Lo que ahora podría sorprender a quienes, en pleno centenario del dos de mayo, siguen la moda melancólica de alabanza del afrancesado, es que a estos dos ilustres personajes de la historia universal podría sumarse, sin ningún rubor, el nombre de un ilustrado español del siglo XVIII que durante la ocupación napoleónica se puso del lado de la resistencia patriótica. Hablo de Jovellanos, cuya carta a los afrancesados O´Farril y Mazarredo, escrita días antes de la batalla de Bailén, resume a la perfección la conducta de un hombre que supo ignorar el fácil camino de la laxitud moral en un momento de graves e insomnes resoluciones políticas:
«La nación -escribía Jovellanos- se ha declarado generalmente y se ha declarado con una energía igual al horror que concibió al verse tan cruelmente engañada y escarnecida… Esto tienen que reflexionar ustedes y todos los que en tiempos tan desdichados tienen la desgracia de mandar».

Jovellanos fue uno de los pocos ilustrados de su generación que se resistió a los cantos de sirena de José Bonaparte, uno de los pocos personajes del siglo XVIII que fue siempre fiel a sí mismo y al escrúpulo voraz de su conciencia. Por eso escribiría, poco más tarde, a su amigo, el afrancesado Cabarrús, que los españoles no luchaban por los Borbones ni por Fernando, sino que combatían por su libertad, «que es la hipoteca de tantos y tan sagrados derechos».

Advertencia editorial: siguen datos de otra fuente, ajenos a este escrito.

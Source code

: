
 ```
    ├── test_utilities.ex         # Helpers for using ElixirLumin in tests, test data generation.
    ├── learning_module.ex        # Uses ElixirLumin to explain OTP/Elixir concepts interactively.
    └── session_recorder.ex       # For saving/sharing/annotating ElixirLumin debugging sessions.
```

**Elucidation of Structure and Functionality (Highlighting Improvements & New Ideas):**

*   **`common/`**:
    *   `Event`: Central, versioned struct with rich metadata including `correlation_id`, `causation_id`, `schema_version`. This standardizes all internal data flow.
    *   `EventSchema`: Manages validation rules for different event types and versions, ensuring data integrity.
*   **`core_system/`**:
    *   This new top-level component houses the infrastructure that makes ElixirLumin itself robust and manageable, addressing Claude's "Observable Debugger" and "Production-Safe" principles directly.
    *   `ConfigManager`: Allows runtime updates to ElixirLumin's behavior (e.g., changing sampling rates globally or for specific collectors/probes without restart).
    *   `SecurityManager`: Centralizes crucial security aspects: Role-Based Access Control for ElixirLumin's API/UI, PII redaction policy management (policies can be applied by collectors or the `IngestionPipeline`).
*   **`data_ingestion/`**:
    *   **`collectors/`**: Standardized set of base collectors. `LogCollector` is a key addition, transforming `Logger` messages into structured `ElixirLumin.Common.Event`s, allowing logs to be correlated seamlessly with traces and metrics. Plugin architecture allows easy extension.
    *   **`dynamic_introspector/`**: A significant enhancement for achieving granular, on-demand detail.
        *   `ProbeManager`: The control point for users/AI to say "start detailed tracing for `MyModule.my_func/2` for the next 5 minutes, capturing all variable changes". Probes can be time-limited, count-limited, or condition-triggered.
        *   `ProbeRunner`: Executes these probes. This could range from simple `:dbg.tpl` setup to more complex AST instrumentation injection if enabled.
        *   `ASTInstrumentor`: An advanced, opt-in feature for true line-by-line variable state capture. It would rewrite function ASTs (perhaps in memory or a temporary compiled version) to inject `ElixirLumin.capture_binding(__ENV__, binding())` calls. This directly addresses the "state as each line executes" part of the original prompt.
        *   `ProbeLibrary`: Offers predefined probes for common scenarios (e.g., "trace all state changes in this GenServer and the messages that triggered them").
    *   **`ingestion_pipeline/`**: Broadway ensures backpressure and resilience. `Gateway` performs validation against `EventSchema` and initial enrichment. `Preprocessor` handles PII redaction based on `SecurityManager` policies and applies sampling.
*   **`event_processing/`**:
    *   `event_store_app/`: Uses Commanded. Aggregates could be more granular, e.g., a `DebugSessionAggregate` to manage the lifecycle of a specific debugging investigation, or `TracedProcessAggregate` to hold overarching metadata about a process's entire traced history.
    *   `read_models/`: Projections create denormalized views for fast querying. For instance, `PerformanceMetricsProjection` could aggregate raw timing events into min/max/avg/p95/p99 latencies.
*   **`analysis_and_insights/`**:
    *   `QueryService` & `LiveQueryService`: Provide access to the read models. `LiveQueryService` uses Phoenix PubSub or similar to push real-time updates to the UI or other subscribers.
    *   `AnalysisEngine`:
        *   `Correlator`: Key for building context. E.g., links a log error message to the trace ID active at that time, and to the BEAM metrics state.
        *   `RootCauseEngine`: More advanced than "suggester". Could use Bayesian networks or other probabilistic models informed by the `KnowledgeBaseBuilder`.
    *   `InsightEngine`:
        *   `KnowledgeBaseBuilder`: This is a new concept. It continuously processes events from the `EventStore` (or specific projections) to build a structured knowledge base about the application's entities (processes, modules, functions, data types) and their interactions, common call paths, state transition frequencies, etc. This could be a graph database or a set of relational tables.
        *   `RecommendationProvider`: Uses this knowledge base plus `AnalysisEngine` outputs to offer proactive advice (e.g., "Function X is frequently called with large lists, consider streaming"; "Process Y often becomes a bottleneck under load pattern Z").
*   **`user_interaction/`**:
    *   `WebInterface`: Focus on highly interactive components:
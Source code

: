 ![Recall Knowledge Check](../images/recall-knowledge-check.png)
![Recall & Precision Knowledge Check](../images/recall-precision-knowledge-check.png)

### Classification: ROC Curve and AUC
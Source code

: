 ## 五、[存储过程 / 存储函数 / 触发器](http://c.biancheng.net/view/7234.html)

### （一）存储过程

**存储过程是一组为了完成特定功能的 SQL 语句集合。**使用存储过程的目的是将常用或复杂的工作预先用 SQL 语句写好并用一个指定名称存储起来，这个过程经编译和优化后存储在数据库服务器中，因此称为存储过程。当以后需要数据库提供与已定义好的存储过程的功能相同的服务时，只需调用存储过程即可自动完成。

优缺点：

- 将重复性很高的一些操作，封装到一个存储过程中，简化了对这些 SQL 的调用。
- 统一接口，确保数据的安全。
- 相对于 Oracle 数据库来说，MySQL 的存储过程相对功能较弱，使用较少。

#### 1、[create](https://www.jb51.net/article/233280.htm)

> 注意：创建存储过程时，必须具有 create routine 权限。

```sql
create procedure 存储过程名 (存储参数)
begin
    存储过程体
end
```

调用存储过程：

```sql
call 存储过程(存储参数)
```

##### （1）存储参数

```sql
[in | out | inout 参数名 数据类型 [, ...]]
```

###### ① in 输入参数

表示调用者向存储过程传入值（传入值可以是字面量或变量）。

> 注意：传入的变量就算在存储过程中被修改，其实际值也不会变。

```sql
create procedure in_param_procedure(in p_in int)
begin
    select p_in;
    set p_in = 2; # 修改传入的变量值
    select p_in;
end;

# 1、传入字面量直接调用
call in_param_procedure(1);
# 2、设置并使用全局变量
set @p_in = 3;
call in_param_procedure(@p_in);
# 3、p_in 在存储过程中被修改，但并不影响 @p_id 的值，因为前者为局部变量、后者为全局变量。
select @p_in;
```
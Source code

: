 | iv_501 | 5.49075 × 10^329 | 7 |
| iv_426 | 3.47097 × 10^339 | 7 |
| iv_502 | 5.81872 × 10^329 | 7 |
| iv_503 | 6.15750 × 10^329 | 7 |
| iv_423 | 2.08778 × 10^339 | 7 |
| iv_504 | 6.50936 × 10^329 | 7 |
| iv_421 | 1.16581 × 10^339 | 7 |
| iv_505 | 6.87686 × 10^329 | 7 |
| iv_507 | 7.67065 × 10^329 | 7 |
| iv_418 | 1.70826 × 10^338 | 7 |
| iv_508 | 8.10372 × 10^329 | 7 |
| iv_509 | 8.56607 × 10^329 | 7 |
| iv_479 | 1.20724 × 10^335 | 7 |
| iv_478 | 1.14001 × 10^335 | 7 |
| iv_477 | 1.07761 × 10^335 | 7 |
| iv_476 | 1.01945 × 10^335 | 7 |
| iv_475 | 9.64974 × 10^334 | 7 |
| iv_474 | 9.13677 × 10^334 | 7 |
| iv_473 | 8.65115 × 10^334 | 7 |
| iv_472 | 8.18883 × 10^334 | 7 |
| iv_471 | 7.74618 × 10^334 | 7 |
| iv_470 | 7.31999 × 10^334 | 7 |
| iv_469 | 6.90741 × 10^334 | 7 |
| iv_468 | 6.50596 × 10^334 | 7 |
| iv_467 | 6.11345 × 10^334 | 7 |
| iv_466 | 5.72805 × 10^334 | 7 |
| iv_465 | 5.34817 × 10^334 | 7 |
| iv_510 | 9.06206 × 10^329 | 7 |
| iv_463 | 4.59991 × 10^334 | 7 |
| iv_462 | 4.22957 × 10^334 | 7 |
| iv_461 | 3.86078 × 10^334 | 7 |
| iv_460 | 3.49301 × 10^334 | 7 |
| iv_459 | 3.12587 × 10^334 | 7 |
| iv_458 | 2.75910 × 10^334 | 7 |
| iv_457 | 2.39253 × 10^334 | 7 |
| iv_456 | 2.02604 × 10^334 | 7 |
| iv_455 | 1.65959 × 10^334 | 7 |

La grandeza de estas palabras está hoy en proporción directa al exceso de retórica de muchos políticos, que se enorgullecen de unas virtudes que desconocen en la práctica. No se trata, por supuesto, de que deban quemarse las alas siguiendo el vuelo de Marco Aurelio, pero sí, al menos, de que no siempre nos dejen en el alma esa tristeza sin remedio, esa desolada vergüenza irreparable que tan a menudo nos producen con sus mascaradas y dobles fondos. Se trata, por lo menos, de que no rindan honor al consejo maquiavélico de Talleyrand: en política «el único principio bueno es no tener ninguno».